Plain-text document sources
────────────────────────────────────────
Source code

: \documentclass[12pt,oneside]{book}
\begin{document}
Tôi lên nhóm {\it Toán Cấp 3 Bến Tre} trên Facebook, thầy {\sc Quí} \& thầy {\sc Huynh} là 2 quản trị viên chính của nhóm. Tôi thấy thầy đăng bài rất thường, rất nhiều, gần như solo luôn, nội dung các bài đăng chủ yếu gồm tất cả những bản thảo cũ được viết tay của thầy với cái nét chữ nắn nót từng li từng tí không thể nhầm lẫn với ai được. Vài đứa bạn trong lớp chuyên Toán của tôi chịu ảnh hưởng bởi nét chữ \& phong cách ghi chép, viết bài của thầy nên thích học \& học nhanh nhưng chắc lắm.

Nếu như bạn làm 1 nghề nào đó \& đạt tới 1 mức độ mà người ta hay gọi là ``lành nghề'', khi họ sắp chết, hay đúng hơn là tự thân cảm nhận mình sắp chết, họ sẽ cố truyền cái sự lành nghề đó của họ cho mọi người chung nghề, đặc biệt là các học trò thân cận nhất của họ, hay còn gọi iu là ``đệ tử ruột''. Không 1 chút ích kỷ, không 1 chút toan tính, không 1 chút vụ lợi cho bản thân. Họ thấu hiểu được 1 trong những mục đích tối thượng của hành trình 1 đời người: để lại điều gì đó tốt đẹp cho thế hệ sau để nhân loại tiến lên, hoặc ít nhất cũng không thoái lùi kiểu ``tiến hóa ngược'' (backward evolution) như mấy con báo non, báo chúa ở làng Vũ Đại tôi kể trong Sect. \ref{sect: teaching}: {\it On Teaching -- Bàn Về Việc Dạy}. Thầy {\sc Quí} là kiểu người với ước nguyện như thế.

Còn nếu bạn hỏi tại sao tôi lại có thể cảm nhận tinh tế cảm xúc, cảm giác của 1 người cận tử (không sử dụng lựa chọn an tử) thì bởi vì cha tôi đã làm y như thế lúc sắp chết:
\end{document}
────────────────────────────────────────
Goal of the exercise
A word-for-word copy of all the entries above is required.

Problem solution
Source code

: \documentclass[12pt,oneside]{book}
\begin{document}
Tôi lên nhóm {\it Toán Cấp 3 Bến Tre} trên Facebook, thầy {\sc Quí} \& thầy {\sc Huynh} là 2 quản trị viên chính của nhóm. Tôi thấy thầy đăng bài rất thường, rất nhiều, gần như solo luôn, nội dung các bài đăng chủ yếu gồm tất cả những bản thảo cũ được viết tay của thầy với cái nét chữ nắn nót từng li từng tí không thể nhầm lẫn với ai được. Vài đứa bạn trong lớp chuyên Toán của tôi chịu ảnh hưởng bởi nét chữ \& phong cách ghi chép, viết bài của thầy nên thích học \& học nhanh nhưng chắc lắm.

Nếu như bạn làm 1 nghề nào đó \& đạt tới 1 mức độ mà người ta hay gọi là ``lành nghề'', khi họ sắp chết, hay đúng hơn là tự thân cảm nhận mình sắp chết, họ sẽ cố truyền cái sự lành nghề đó của họ cho mọi người chung nghề, đặc biệt là các học trò thân cận nhất của họ, hay còn gọi iu là ``đệ tử ruột''. Không 1 chút ích kỷ, không 1 chút toan tính, không 1 chút vụ lợi cho bản thân. Họ thấu hiểu được 1 trong những mục đích tối thượng của hành trình 1 đời người: để lại điều gì đó tốt đẹp cho thế hệ sau để nhân loại tiến lên, hoặc ít nhất cũng không thoái lùi kiểu ``tiến hóa ngược'' (backward evolution) như mấy con báo non, báo chúa ở làng Vũ Đại tôi kể trong Sect. \ref{sect: teaching}: {\it On Teaching -- Bàn Về Việc Dạy}. Thầy {\sc Quí} là kiểu người với ước nguyện như thế.

Còn nếu bạn hỏi tại sao tôi lại có thể cảm nhận tinh tế cảm xúc, cảm giác của 1 người cận tử (không sử dụng lựa chọn an tử) thì bởi vì cha tôi đã làm y như thế lúc sắp chết:
\end{document}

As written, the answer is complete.